- Theatrical release poster
- Directed by: Annette Lee
- Written by: Annette Lee; Kew Lin;
- Produced by: Nathaniel Yu; Jeffrey Tan;
- Starring: Mark Lee; Annette Lee; Xixi Lim; Jaspers Lai; Ya Hui; Cassandra See; Xander Pang; Jack Neo; Hossan Leong; Lynn Poh;
- Cinematography: Shyan Tan
- Edited by: Yen Lim
- Music by: Robbie Say
- Production companies: mm2 Entertainment; Plannette Pte. Ltd.;
- Distributed by: mm2 Entertainment
- Release date: 27 May 2026 (Singapore);
- Running time: 102 minutes
- Country: Singapore
- Languages: English; Mandarin; Singlish; Hokkien;
- Budget: About S$1 million

= Dream Stall =

Comedy-drama film (released 2026)

Dream Stall (梦想小店 (Mèng xiǎng xiǎo diàn)) is a Singaporean comedy drama film directed by Annette Lee in her feature film debut. It was released on 27 May 2026. Written by Lee and Kew Lin, the film is about the struggles faced by a returning Singaporean university graduate trying to save her parents' bak kut teh hawker stall, with Lee, Mark Lee, Ya Hui, Xixi Lim, Jaspers Lai, and Xander Pang starring in the main roles.

The movie was released in a time of scepticism from the local audience. To win back trust, she refunded watchers who felt that they "wasted their time" on 5 June.

==Plot==
As a child, Enya loved coming to her parents' bak kut teh stall after school. One day, however, her mother collapsed and died while working at the shop, and her father worked at the shop solo. On his birthday, Enya made some bak kut teh for him to try, and stated her desire to continue the shop's legacy, but her father rebuked her and insisted that she should focus on academics.
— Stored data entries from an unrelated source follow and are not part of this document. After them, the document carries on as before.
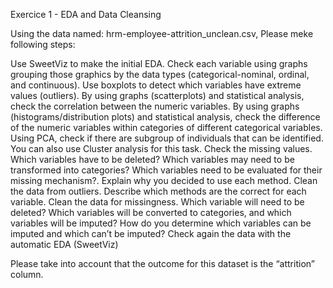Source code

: Exercice 1 - EDA and Data Cleansing

Using the data named: hrm-employee-attrition_unclean.csv, Please meke following steps:

Use SweetViz to make the initial EDA.
Check each  variable using graphs grouping those graphics by the data types (categorical-nominal, ordinal, and continuous).
Use boxplots to detect which variables have extreme values (outliers).
By using graphs (scatterplots) and statistical analysis, check the correlation between the numeric variables.
By using graphs (histograms/distribution plots) and statistical analysis, check the difference of the numeric variables within categories of different categorical variables.
Using PCA, check if there are subgroup of individuals that can be identified. You can also use Cluster analysis for this task.
Check the missing values. Which variables have to be deleted? Which variables may need to be transformed into categories? Which variables need to be evaluated for their missing mechanism?. Explain why you decided to use each method.
Clean the data from outliers. Describe which methods are the correct for each variable.
Clean the data for missingness. Which variable will need to be deleted? Which variables will be converted to categories, and which variables will be imputed? How do you determine which variables can be imputed and which can’t be imputed?
Check again the data  with the automatic EDA (SweetViz)

Please take into account that the outcome for this dataset is the “attrition” column.
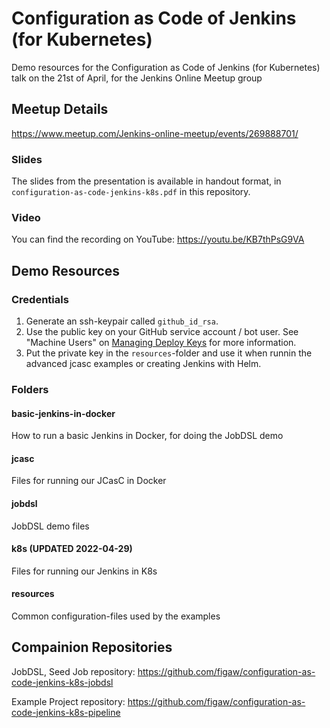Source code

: # Configuration as Code of Jenkins (for Kubernetes)

Demo resources for the Configuration as Code of Jenkins (for Kubernetes) talk on the 21st of April, for the Jenkins Online Meetup group

## Meetup Details

<https://www.meetup.com/Jenkins-online-meetup/events/269888701/>

### Slides

The slides from the presentation is available in handout format, in `configuration-as-code-jenkins-k8s.pdf` in this repository.

### Video

You can find the recording on YouTube: https://youtu.be/KB7thPsG9VA

## Demo Resources

### Credentials

1. Generate an ssh-keypair called `github_id_rsa`.
1. Use the public key on your GitHub service account / bot user.
    See "Machine Users" on
    [Managing Deploy Keys](https://developer.github.com/v3/guides/managing-deploy-keys/#machine-users)
    for more information.
1. Put the private key in the `resources`-folder and use it when runnin the advanced jcasc examples or
    creating Jenkins with Helm.

### Folders

#### basic-jenkins-in-docker

How to run a basic Jenkins in Docker, for doing the JobDSL demo

#### jcasc

Files for running our JCasC in Docker

#### jobdsl

JobDSL demo files

#### k8s (UPDATED 2022-04-29)

Files for running our Jenkins in K8s

#### resources

Common configuration-files used by the examples

## Compainion Repositories

JobDSL, Seed Job repository:
<https://github.com/figaw/configuration-as-code-jenkins-k8s-jobdsl>

Example Project repository:
<https://github.com/figaw/configuration-as-code-jenkins-k8s-pipeline>
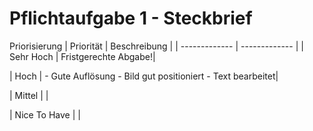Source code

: # Pflichtaufgabe 1 - Steckbrief

Priorisierung
| Priorität  | Beschreibung |
| ------------- | ------------- |
| Sehr Hoch  | Fristgerechte Abgabe!|

| Hoch  | - Gute Auflösung
          - Bild gut positioniert
          - Text bearbeitet|

| Mittel  |   |

| Nice To Have  |   |
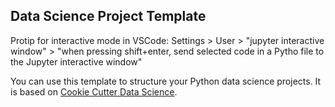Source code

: ## Data Science Project Template
Protip for interactive mode in VSCode:
Settings > User > "jupyter interactive window" > "when pressing shift+enter, send selected code in a Pytho file to the Jupyter interactive window"

You can use this template to structure your Python data science projects. It is based on [Cookie Cutter Data Science](https://drivendata.github.io/cookiecutter-data-science/).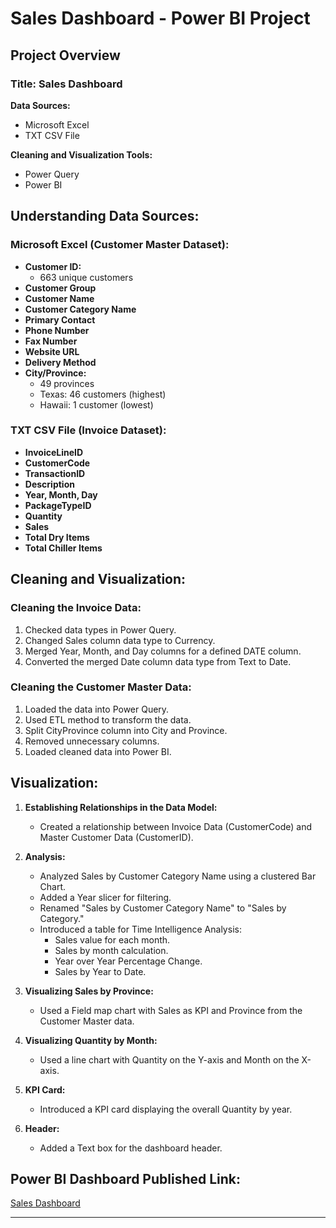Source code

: # Sales Dashboard - Power BI Project

## Project Overview

### Title: Sales Dashboard

**Data Sources:**
- Microsoft Excel
- TXT CSV File

**Cleaning and Visualization Tools:**
- Power Query
- Power BI

## Understanding Data Sources:

### Microsoft Excel (Customer Master Dataset):

- **Customer ID:**
  - 663 unique customers
- **Customer Group**
- **Customer Name**
- **Customer Category Name**
- **Primary Contact**
- **Phone Number**
- **Fax Number**
- **Website URL**
- **Delivery Method**
- **City/Province:**
  - 49 provinces
  - Texas: 46 customers (highest)
  - Hawaii: 1 customer (lowest)

### TXT CSV File (Invoice Dataset):

- **InvoiceLineID**
- **CustomerCode**
- **TransactionID**
- **Description**
- **Year, Month, Day**
- **PackageTypeID**
- **Quantity**
- **Sales**
- **Total Dry Items**
- **Total Chiller Items**

## Cleaning and Visualization:

### Cleaning the Invoice Data:

1. Checked data types in Power Query.
2. Changed Sales column data type to Currency.
3. Merged Year, Month, and Day columns for a defined DATE column.
4. Converted the merged Date column data type from Text to Date.

### Cleaning the Customer Master Data:

1. Loaded the data into Power Query.
2. Used ETL method to transform the data.
3. Split CityProvince column into City and Province.
4. Removed unnecessary columns.
5. Loaded cleaned data into Power BI.

## Visualization:

1. **Establishing Relationships in the Data Model:**
   - Created a relationship between Invoice Data (CustomerCode) and Master Customer Data (CustomerID).

2. **Analysis:**
   - Analyzed Sales by Customer Category Name using a clustered Bar Chart.
   - Added a Year slicer for filtering.
   - Renamed "Sales by Customer Category Name" to "Sales by Category."
   - Introduced a table for Time Intelligence Analysis:
     - Sales value for each month.
     - Sales by month calculation.
     - Year over Year Percentage Change.
     - Sales by Year to Date.

3. **Visualizing Sales by Province:**
   - Used a Field map chart with Sales as KPI and Province from the Customer Master data.

4. **Visualizing Quantity by Month:**
   - Used a line chart with Quantity on the Y-axis and Month on the X-axis.

5. **KPI Card:**
   - Introduced a KPI card displaying the overall Quantity by year.

6. **Header:**
   - Added a Text box for the dashboard header.

## Power BI Dashboard Published Link:

[Sales Dashboard](https://app.powerbi.com/view?r=eyJrIjoiNWNmNDNmOWQtOTBlOC00ZTU1LWIxNjctMTk5MGVlNTA5OWM4IiwidCI6ImRmODY3OWNkLWE4MGUtNDVkOC05OWFjLWM4M2VkN2ZmOTVhMCJ9)

---
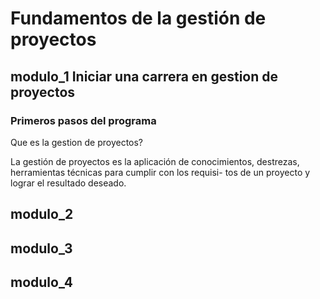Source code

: # Fundamentos de la gestión de proyectos

## modulo_1 Iniciar una carrera en gestion de proyectos

### Primeros pasos del programa

Que es la gestion de proyectos?

La gestión de proyectos es la aplicación de conocimientos, destrezas, herramientas técnicas para cumplir con los requisi-
tos de un proyecto y lograr el resultado deseado.

## modulo_2

## modulo_3

## modulo_4
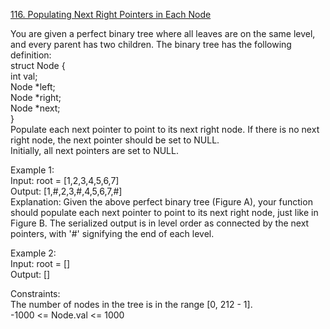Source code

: [116. Populating Next Right Pointers in Each Node](https://leetcode.com/problems/populating-next-right-pointers-in-each-node/)




You are given a perfect binary tree where all leaves are on the same level, and every parent has two children. The binary tree has the following definition:         
struct Node {           
  int val;            
  Node *left;           
  Node *right;          
  Node *next;           
}         
Populate each next pointer to point to its next right node. If there is no next right node, the next pointer should be set to NULL.             
Initially, all next pointers are set to NULL.              

Example 1:                   
Input: root = [1,2,3,4,5,6,7]          
Output: [1,#,2,3,#,4,5,6,7,#]            
Explanation: Given the above perfect binary tree (Figure A), your function should populate each next pointer to point to its next right node, just like in Figure B. The serialized output is in level order as connected by the next pointers, with '#' signifying the end of each level.               

Example 2:            
Input: root = []             
Output: []                
 
Constraints:             
The number of nodes in the tree is in the range [0, 212 - 1].            
-1000 <= Node.val <= 1000             


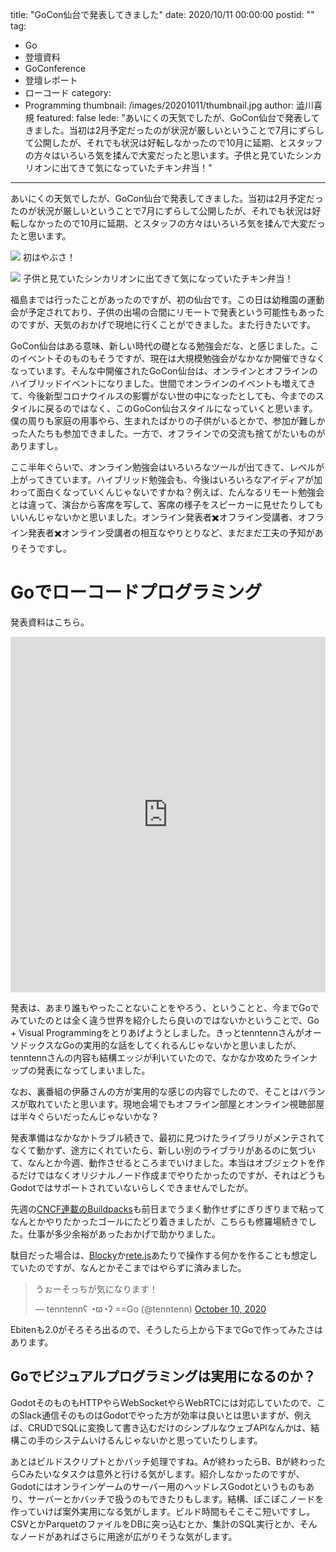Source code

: title: "GoCon仙台で発表してきました"
date: 2020/10/11 00:00:00
postid: ""
tag:
  - Go
  - 登壇資料
  - GoConference
  - 登壇レポート
  - ローコード
category:
  - Programming
thumbnail: /images/20201011/thumbnail.jpg
author: 澁川喜規
featured: false
lede: "あいにくの天気でしたが、GoCon仙台で発表してきました。当初は2月予定だったのが状況が厳しいということで7月にずらして公開したが、それでも状況は好転しなかったので10月に延期、とスタッフの方々はいろいろ気を揉んで大変だったと思います。子供と見ていたシンカリオンに出てきて気になっていたチキン弁当！"
---

あいにくの天気でしたが、GoCon仙台で発表してきました。当初は2月予定だったのが状況が厳しいということで7月にずらして公開したが、それでも状況は好転しなかったので10月に延期、とスタッフの方々はいろいろ気を揉んで大変だったと思います。

![](/images/20201011/IMG_20201010_075727_048.jpg)
初はやぶさ！

![](/images/20201011/IMG_20201010_072858.jpg)
子供と見ていたシンカリオンに出てきて気になっていたチキン弁当！

福島までは行ったことがあったのですが、初の仙台です。この日は幼稚園の運動会が予定されており、子供の出場の合間にリモートで発表という可能性もあったのですが、天気のおかげで現地に行くことができました。また行きたいです。

GoCon仙台はある意味、新しい時代の礎となる勉強会だな、と感じました。このイベントそのものもそうですが、現在は大規模勉強会がなかなか開催できなくなっています。そんな中開催されたGoCon仙台は、オンラインとオフラインのハイブリッドイベントになりました。世間でオンラインのイベントも増えてきて、今後新型コロナウイルスの影響がない世の中になったとしても、今までのスタイルに戻るのではなく、このGoCon仙台スタイルになっていくと思います。僕の周りも家庭の用事やら、生まれたばかりの子供がいるとかで、参加が難しかった人たちも参加できました。一方で、オフラインでの交流も捨てがたいものがありますし。

ここ半年ぐらいで、オンライン勉強会はいろいろなツールが出てきて、レベルが上がってきています。ハイブリッド勉強会も、今後はいろいろなアイディアが加わって面白くなっていくんじゃないですかね？例えば、たんなるリモート勉強会とは違って、演台から客席を写して、客席の様子をスピーカーに見せたりしてもいいんじゃないかと思いました。オンライン発表者✖️オフライン受講者、オフライン発表者✖️オンライン受講者の相互なやりとりなど、まだまだ工夫の予知がありそうですし。

# Goでローコードプログラミング

発表資料はこちら。

<iframe src="https://docs.google.com/presentation/d/e/2PACX-1vQq5mZIeyvOn7jUJo_nLqidjXZfMI027xVMrpdrxJ5MTLBpX1uTINoLvb8dslmqlhmw9unwrRzmJ3LS/embed?start=false&loop=false&delayms=3000" frameborder="0" width="100%" height="569px"　allowfullscreen="true" mozallowfullscreen="true" webkitallowfullscreen="true"></iframe>

発表は、あまり誰もやったことないことをやろう、ということと、今までGoでみていたのとは全く違う世界を紹介したら良いのではないかということで、Go + Visual Programmingをとりあげようとしました。きっとtenntennさんがオーソドックスなGoの実用的な話をしてくれるんじゃないかと思いましたが、tenntennさんの内容も結構エッジが利いていたので、なかなか攻めたラインナップの発表になってしまいました。

なお、裏番組の伊藤さんの方が実用的な感じの内容でしたので、そことはバランスが取れていたと思います。現地会場でもオフライン部屋とオンライン視聴部屋は半々ぐらいだったんじゃないかな？

発表準備はなかなかトラブル続きで、最初に見つけたライブラリがメンテされてなくて動かず、途方にくれていたら、新しい別のライブラリがあるのに気づいて、なんとか今週、動作させるところまでいけました。本当はオブジェクトを作るだけではなくオリジナルノード作成までやりたかったのですが、それはどうもGodotではサポートされていないらしくできませんでしたが。

先週の[CNCF連載のBuildpacks](/articles/20201002/)も前日までうまく動作せずにぎりぎりまで粘ってなんとかやりたかったゴールにたどり着きましたが、こちらも修羅場続きでした。仕事が多少余裕があったおかげで助かりました。

駄目だった場合は、[Blocky](https://developers.google.com/blockly)か[rete.js](https://github.com/retejs/rete)あたりで操作する何かを作ることも想定していたのですが、なんとかそこまではやらずに済みました。

<blockquote class="twitter-tweet"><p lang="ja" dir="ltr">うぉーそっちが気になります！</p>&mdash; tenntennʕ ◔ϖ◔ʔ ==Go (@tenntenn) <a href="https://twitter.com/tenntenn/status/1314763190694109187?ref_src=twsrc%5Etfw">October 10, 2020</a></blockquote> <script async src="https://platform.twitter.com/widgets.js" charset="utf-8"></script>

Ebitenも2.0がそろそろ出るので、そうしたら上から下までGoで作ってみたさはあります。

## Goでビジュアルプログラミングは実用になるのか？

GodotそのものもHTTPやらWebSocketやらWebRTCには対応していたので、このSlack通信そのものはGodotでやった方が効率は良いとは思いますが、例えば、CRUDでSQLに変換して書き込むだけのシンプルなウェブAPIなんかは、結構この手のシステムいけるんじゃないかと思っていたりします。

あとはビルドスクリプトとかバッチ処理ですね。Aが終わったらB、Bが終わったらCみたいなタスクは意外と行ける気がします。紹介しなかったのですが、Godotにはオンラインゲームのサーバー用のヘッドレスGodotというものもあり、サーバーとかバッチで扱うのもできたりもします。結構、ぽこぽこノードを作っていけば案外実用になる気がします。ビルド時間もそこそこ短いですし。CSVとかParquetのファイルをDBに突っ込むとか、集計のSQL実行とか、そんなノードがあればさらに用途が広がりそうな気がします。




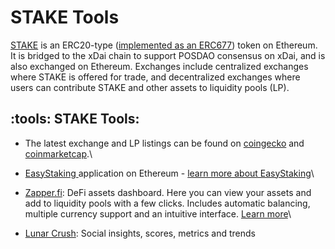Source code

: # STAKE Tools

[STAKE](../) is an ERC20-type ([implemented as an ERC677](https://github.com/ethereum/EIPs/issues/677)) token on Ethereum. It is bridged to the xDai chain to support POSDAO consensus on xDai, and is also exchanged on Ethereum. Exchanges include centralized exchanges where STAKE is offered for trade, and decentralized exchanges where users can contribute STAKE and other assets to liquidity pools (LP).&#x20;

## :tools: STAKE Tools:

* The latest exchange and LP listings can be found on [coingecko](https://www.coingecko.com/en/coins/xdai-stake) and [coinmarketcap](https://coinmarketcap.com/currencies/xdai/markets/).\

* [EasyStaking ](https://easy-staking.xdaichain.com/deposits)application on Ethereum - [learn more about EasyStaking](../easy-staking/)\

* [Zapper.fi](https://zapper.fi/): DeFi assets dashboard. Here you can view your assets and add to liquidity pools with a few clicks. Includes automatic balancing, multiple currency support and an intuitive interface. [Learn more](zapper.md)\

* [Lunar Crush](https://lunarcrush.com/coins/stake/xdai-stake): Social insights, scores, metrics and trends

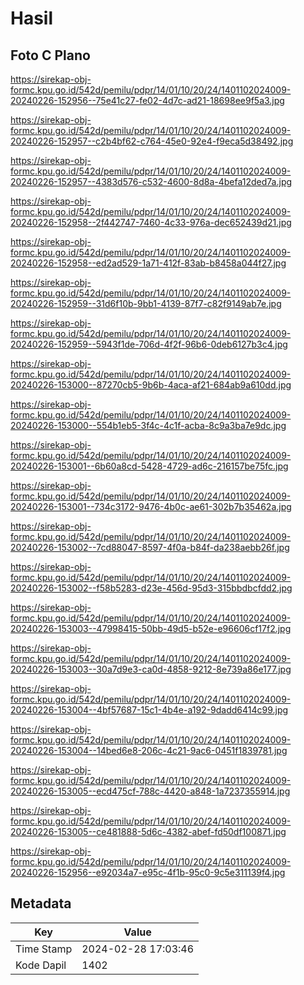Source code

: # Hasil

## Foto C Plano

https://sirekap-obj-formc.kpu.go.id/542d/pemilu/pdpr/14/01/10/20/24/1401102024009-20240226-152956--75e41c27-fe02-4d7c-ad21-18698ee9f5a3.jpg

https://sirekap-obj-formc.kpu.go.id/542d/pemilu/pdpr/14/01/10/20/24/1401102024009-20240226-152957--c2b4bf62-c764-45e0-92e4-f9eca5d38492.jpg

https://sirekap-obj-formc.kpu.go.id/542d/pemilu/pdpr/14/01/10/20/24/1401102024009-20240226-152957--4383d576-c532-4600-8d8a-4befa12ded7a.jpg

https://sirekap-obj-formc.kpu.go.id/542d/pemilu/pdpr/14/01/10/20/24/1401102024009-20240226-152958--2f442747-7460-4c33-976a-dec652439d21.jpg

https://sirekap-obj-formc.kpu.go.id/542d/pemilu/pdpr/14/01/10/20/24/1401102024009-20240226-152958--ed2ad529-1a71-412f-83ab-b8458a044f27.jpg

https://sirekap-obj-formc.kpu.go.id/542d/pemilu/pdpr/14/01/10/20/24/1401102024009-20240226-152959--31d6f10b-9bb1-4139-87f7-c82f9149ab7e.jpg

https://sirekap-obj-formc.kpu.go.id/542d/pemilu/pdpr/14/01/10/20/24/1401102024009-20240226-152959--5943f1de-706d-4f2f-96b6-0deb6127b3c4.jpg

https://sirekap-obj-formc.kpu.go.id/542d/pemilu/pdpr/14/01/10/20/24/1401102024009-20240226-153000--87270cb5-9b6b-4aca-af21-684ab9a610dd.jpg

https://sirekap-obj-formc.kpu.go.id/542d/pemilu/pdpr/14/01/10/20/24/1401102024009-20240226-153000--554b1eb5-3f4c-4c1f-acba-8c9a3ba7e9dc.jpg

https://sirekap-obj-formc.kpu.go.id/542d/pemilu/pdpr/14/01/10/20/24/1401102024009-20240226-153001--6b60a8cd-5428-4729-ad6c-216157be75fc.jpg

https://sirekap-obj-formc.kpu.go.id/542d/pemilu/pdpr/14/01/10/20/24/1401102024009-20240226-153001--734c3172-9476-4b0c-ae61-302b7b35462a.jpg

https://sirekap-obj-formc.kpu.go.id/542d/pemilu/pdpr/14/01/10/20/24/1401102024009-20240226-153002--7cd88047-8597-4f0a-b84f-da238aebb26f.jpg

https://sirekap-obj-formc.kpu.go.id/542d/pemilu/pdpr/14/01/10/20/24/1401102024009-20240226-153002--f58b5283-d23e-456d-95d3-315bbdbcfdd2.jpg

https://sirekap-obj-formc.kpu.go.id/542d/pemilu/pdpr/14/01/10/20/24/1401102024009-20240226-153003--47998415-50bb-49d5-b52e-e96606cf17f2.jpg

https://sirekap-obj-formc.kpu.go.id/542d/pemilu/pdpr/14/01/10/20/24/1401102024009-20240226-153003--30a7d9e3-ca0d-4858-9212-8e739a86e177.jpg

https://sirekap-obj-formc.kpu.go.id/542d/pemilu/pdpr/14/01/10/20/24/1401102024009-20240226-153004--4bf57687-15c1-4b4e-a192-9dadd6414c99.jpg

https://sirekap-obj-formc.kpu.go.id/542d/pemilu/pdpr/14/01/10/20/24/1401102024009-20240226-153004--14bed6e8-206c-4c21-9ac6-0451f1839781.jpg

https://sirekap-obj-formc.kpu.go.id/542d/pemilu/pdpr/14/01/10/20/24/1401102024009-20240226-153005--ecd475cf-788c-4420-a848-1a7237355914.jpg

https://sirekap-obj-formc.kpu.go.id/542d/pemilu/pdpr/14/01/10/20/24/1401102024009-20240226-153005--ce481888-5d6c-4382-abef-fd50df100871.jpg

https://sirekap-obj-formc.kpu.go.id/542d/pemilu/pdpr/14/01/10/20/24/1401102024009-20240226-152956--e92034a7-e95c-4f1b-95c0-9c5e311139f4.jpg


## Metadata

| Key        | Value               |
| ---------- | ------------------- |
| Time Stamp | 2024-02-28 17:03:46 |
| Kode Dapil | 1402                |



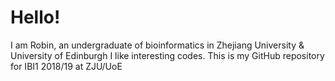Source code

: # Hello!
I am Robin, an undergraduate of bioinformatics in Zhejiang University & University of Edinburgh
I like interesting codes.
This is my GitHub repository for IBI1 2018/19 at ZJU/UoE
After graduating from university in the United Kingdom, Enya returns to Singapore and finds out that her father terminated the shop's lease and is planning to retire. The landlord Ah Leong asks for an exorbitant amount to renew the lease; after some consternation, Enya sells her mother's jewellery to fund the cost. She hires her childhood friends, Tammy for marketing and Ah Ji (Archie) for waiting tables, convincing both of them to leave their stable but stifling jobs. Enya and her father get into a fight over her dream and having sold her mother's jewellery, culminating in Enya leaving home and living in Ah Ji's home.

Business gets off to a bad start when Ah Leong, encouraged by Enya's father, rents the neighbouring stall to a rival bak kut teh restaurant branded with the face of famous actress Estella Tsai. Despite bad service, Estella's restaurant proves popular due to savvy promotional tricks. Enya, however, gets her first customer, Preston, who appreciates the homemade food. When Preston asks her out, though, she throws away the slip with his number on it. However, as business gets worse, the team looks for food influencers who didn't go to Estella's and discovers that Preston was actually a content creator, known for his honesty and refusal of sponsored content.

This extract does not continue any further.